» The task: Run through the records and show each line that includes the string "labelsep".

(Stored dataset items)
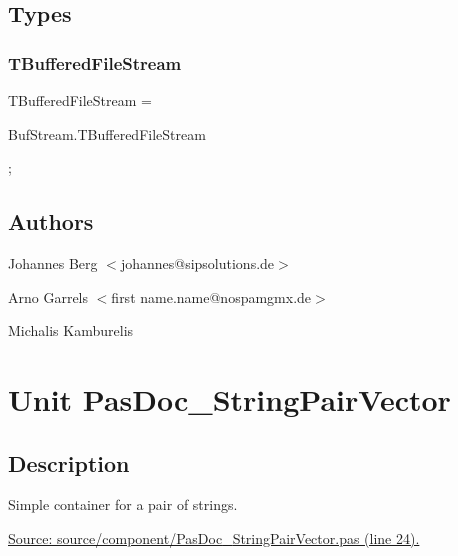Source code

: \documentclass{report}
\newif\ifpdf
\begin{document}
\section{Types}
\ifpdf
\subsection*{\large{\textbf{TBufferedFileStream}}\normalsize\hspace{1ex}\hrulefill}
\else
\subsection*{TBufferedFileStream}
\fi
\label{PasDoc_StreamUtils-TBufferedFileStream}
\begin{list}{}{
\setlength{\itemindent}{0cm}
\setlength{\listparindent}{0cm}
\setlength{\leftmargin}{\evensidemargin}
\addtolength{\leftmargin}{\tmplength}
\settowidth{\labelsep}{X}
\addtolength{\leftmargin}{\labelsep}
\setlength{\labelwidth}{\tmplength}
}
\item[\textbf{Declaration}\hfill]
\ifpdf
\begin{flushleft}
\fi
\begin{ttfamily}
TBufferedFileStream =
    
       BufStream.TBufferedFileStream
      
    ;\end{ttfamily}

\ifpdf
\end{flushleft}
\fi

\end{list}
\section{Authors}
\par
Johannes Berg {$<$}johannes@sipsolutions.de{$>$}

\par
Arno Garrels {$<$}first name.name@nospamgmx.de{$>$}

\par
Michalis Kamburelis

\chapter{Unit PasDoc{\_}StringPairVector}
\label{PasDoc_StringPairVector}
\section{Description}
Simple container for a pair of strings.\par
\href{https://github.com/pasdoc/pasdoc/blob/master/source/component/PasDoc_StringPairVector.pas#L24}{Source: source/component/PasDoc{\_}StringPairVector.pas (line 24).}
\end{document}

» Task output:
\settowidth{\labelsep}{X}
\addtolength{\leftmargin}{\labelsep}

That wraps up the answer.